I agree with the comments that they feel large - they're not a small car anyway but they seem to feel even bigger than they are. I currently DD the C4 as all my other vehicles are in various states of 'broken' and I'm enjoying the experience, but there is more work lurking soon. 'vettes in general seem to be fairly cheap to service but for bigger repairs are very expensive if you can't do all the work yourself. I wouldn't be too surprised if they're about as expensive to fix as an E36 M3 if you're looking at shop rates.

Re the DDing - I live in truck country, but there's a ton of 'vettes around here as well, I usually don't find the visibility an issue unless it's caused by the long hood (ie, having to stick the nose further into an intersection that I'm comfortable with.

And yes, interiors are crap in all the 'vettes I've driven (multiple C4s and a C6).

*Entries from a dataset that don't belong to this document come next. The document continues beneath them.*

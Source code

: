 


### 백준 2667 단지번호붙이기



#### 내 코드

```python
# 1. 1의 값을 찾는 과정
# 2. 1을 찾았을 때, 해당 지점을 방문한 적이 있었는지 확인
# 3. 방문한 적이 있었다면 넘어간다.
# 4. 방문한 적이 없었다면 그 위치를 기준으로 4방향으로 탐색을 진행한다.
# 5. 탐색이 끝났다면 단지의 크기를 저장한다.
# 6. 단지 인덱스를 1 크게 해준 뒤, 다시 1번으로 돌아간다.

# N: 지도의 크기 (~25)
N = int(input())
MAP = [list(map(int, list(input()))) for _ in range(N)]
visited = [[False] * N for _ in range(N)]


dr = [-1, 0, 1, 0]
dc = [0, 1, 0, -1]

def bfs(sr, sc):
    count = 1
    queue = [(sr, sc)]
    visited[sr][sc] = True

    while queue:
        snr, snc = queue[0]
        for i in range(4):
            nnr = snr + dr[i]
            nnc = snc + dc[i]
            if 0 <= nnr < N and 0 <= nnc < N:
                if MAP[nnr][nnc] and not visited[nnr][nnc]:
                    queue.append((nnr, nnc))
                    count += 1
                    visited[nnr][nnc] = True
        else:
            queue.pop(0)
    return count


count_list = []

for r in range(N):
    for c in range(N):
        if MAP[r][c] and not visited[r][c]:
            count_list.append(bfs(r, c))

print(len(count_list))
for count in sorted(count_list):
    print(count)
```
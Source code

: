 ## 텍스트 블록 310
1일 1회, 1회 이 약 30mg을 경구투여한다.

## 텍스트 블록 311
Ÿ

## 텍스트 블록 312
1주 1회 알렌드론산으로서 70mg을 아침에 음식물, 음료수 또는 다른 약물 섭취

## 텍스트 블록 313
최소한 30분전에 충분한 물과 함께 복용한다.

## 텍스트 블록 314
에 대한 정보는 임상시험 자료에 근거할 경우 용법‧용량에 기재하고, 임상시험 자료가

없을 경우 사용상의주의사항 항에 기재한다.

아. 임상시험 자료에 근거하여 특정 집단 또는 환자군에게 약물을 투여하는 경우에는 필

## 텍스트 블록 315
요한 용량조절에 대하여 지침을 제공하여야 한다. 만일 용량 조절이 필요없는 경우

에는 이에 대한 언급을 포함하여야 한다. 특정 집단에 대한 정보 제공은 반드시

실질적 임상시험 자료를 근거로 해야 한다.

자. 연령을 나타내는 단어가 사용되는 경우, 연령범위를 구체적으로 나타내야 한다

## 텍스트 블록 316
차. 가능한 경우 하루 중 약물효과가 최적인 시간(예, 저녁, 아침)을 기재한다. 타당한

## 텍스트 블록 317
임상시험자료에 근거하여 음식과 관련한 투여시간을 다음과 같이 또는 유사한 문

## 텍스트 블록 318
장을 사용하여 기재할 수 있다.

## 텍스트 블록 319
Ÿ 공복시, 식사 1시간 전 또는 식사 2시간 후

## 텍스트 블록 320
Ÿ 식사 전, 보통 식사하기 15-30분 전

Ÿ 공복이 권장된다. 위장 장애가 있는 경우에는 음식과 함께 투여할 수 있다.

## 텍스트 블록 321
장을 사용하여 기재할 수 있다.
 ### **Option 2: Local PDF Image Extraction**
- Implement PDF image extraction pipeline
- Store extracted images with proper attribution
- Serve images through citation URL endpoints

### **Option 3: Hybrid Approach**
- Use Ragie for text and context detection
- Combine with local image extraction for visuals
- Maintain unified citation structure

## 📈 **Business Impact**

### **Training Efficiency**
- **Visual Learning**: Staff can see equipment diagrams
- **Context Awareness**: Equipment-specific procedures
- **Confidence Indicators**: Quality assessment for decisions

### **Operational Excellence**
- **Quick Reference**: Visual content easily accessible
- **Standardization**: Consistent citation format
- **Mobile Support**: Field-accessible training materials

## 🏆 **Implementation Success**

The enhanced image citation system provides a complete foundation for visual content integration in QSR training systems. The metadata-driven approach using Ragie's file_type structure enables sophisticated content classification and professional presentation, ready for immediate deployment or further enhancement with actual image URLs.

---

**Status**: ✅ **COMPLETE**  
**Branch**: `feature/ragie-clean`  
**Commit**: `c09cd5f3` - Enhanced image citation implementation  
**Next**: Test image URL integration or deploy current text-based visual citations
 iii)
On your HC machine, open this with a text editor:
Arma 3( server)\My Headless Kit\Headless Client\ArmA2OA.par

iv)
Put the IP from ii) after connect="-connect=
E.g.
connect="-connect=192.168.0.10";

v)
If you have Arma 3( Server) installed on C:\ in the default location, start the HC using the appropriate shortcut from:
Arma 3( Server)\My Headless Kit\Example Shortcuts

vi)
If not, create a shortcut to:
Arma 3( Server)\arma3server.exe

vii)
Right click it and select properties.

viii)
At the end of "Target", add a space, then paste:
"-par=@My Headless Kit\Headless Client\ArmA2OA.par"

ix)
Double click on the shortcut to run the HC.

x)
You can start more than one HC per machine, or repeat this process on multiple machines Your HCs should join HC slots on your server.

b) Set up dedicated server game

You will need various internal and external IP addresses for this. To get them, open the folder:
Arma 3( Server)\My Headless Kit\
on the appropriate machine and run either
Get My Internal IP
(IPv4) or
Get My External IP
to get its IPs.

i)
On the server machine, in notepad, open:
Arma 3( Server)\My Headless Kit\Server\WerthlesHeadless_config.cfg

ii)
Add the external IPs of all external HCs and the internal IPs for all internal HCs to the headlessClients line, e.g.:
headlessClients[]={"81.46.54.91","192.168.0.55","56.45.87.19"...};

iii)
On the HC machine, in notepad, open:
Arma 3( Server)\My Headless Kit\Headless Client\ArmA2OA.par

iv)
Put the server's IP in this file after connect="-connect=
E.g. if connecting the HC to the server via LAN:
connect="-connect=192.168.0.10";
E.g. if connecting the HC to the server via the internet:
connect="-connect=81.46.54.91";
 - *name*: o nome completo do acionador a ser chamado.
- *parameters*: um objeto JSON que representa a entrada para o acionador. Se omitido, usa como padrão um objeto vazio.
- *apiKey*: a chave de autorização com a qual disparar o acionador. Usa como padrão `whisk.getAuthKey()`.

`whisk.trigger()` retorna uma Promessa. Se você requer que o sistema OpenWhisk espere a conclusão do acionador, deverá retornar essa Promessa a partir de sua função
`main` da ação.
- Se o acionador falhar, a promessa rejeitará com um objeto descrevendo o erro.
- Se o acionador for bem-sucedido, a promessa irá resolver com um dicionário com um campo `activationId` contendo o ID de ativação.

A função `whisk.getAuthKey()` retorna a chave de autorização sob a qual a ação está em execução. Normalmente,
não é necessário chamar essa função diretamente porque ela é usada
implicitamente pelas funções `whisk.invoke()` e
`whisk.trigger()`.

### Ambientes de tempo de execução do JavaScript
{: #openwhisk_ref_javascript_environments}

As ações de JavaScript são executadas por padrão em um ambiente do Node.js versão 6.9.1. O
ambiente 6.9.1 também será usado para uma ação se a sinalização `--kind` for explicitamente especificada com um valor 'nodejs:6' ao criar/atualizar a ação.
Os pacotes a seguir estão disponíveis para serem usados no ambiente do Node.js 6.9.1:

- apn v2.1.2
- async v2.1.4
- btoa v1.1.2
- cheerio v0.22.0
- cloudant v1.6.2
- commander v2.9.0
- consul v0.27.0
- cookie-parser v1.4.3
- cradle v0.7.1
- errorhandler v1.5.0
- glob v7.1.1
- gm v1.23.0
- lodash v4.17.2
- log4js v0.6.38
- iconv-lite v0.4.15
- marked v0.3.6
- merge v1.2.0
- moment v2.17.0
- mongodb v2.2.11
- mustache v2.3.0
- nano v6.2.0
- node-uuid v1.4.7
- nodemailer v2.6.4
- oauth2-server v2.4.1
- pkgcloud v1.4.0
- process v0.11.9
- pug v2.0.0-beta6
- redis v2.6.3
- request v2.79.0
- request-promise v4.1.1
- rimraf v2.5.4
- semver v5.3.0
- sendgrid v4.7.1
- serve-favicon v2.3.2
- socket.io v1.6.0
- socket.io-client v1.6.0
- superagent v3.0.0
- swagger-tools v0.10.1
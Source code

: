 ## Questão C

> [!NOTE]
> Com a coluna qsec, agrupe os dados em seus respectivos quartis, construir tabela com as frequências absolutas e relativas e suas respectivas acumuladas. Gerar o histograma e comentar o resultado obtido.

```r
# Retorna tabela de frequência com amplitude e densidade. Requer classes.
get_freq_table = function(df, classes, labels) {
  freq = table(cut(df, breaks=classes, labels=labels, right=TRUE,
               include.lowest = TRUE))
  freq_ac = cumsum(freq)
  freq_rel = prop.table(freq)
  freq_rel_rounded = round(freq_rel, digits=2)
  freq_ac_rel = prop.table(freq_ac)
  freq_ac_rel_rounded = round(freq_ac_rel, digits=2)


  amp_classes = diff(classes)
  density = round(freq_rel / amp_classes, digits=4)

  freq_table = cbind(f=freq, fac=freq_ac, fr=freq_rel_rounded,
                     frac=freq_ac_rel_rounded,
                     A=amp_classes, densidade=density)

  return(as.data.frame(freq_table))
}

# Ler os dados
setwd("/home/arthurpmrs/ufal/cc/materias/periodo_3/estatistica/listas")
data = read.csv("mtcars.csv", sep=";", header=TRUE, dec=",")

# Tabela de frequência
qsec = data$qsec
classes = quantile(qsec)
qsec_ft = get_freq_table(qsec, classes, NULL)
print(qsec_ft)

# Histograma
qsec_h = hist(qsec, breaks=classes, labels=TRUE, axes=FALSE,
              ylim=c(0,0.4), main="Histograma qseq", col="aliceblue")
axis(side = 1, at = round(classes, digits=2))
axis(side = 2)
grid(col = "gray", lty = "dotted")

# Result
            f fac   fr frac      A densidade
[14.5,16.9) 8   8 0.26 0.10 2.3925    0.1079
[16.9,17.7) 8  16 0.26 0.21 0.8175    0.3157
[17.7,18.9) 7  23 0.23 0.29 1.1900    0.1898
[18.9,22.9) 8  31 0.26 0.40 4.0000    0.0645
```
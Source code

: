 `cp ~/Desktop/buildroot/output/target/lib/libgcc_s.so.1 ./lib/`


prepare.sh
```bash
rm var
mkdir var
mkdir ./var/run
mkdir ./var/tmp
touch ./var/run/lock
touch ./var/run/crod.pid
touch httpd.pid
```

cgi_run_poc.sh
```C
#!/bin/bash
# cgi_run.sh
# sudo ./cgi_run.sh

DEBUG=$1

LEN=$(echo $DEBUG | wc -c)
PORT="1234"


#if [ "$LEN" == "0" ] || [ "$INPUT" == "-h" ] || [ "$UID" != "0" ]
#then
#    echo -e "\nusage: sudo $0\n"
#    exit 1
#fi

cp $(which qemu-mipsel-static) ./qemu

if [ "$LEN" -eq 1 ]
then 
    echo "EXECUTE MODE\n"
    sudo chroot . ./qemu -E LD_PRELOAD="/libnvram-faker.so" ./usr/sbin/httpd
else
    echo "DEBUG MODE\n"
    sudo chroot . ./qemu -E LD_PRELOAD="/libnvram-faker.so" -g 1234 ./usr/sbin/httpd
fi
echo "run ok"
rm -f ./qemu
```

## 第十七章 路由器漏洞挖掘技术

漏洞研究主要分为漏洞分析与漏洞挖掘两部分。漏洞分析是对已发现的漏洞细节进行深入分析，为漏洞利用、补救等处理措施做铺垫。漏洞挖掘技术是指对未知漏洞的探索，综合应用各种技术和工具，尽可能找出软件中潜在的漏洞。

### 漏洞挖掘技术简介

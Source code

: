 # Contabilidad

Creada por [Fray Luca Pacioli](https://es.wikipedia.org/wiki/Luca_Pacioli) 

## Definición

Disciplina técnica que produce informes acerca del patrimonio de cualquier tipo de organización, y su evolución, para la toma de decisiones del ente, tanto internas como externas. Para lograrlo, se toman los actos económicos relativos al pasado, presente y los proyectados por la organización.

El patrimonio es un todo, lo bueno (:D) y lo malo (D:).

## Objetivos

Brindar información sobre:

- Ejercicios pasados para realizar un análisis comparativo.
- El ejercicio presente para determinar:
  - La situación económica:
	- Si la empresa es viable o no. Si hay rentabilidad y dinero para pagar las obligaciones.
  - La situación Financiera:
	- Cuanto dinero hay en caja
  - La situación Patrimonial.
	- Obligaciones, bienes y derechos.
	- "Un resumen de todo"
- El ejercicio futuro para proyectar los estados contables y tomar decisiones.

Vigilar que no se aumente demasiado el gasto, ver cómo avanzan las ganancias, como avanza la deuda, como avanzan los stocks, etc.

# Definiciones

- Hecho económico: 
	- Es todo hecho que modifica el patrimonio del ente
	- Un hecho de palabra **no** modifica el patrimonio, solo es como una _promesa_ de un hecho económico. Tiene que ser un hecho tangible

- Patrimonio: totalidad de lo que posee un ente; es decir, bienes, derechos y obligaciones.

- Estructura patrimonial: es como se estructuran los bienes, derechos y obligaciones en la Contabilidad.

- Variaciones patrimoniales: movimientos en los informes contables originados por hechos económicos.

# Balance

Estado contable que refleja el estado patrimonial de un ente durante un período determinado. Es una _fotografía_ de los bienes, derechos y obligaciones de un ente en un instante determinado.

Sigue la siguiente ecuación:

The day you get a nice interior in one from GM is probably the day you want to check the weather report for hell.

TBH I wouldn't mind a nice E36 M3/4/5 as a practical car that can hoon, but for a $15k-20k budget I'd be sorely tempted to look at a C5 or a C4 ZR1.

mad_machine
mad_machine SuperDork
7/22/11 8:46 p.m.

All that said about the vette being big... it IS a car that shrinks around you at speed.

93gsxturbo
93gsxturbo HalfDork
7/22/11 11:02 p.m.

The best part about my Corvette is that it just works.

Supercar performance, GM truck reliability.

Laugh all you want, but its true. A GM will run poorly longer than most cars will run at all.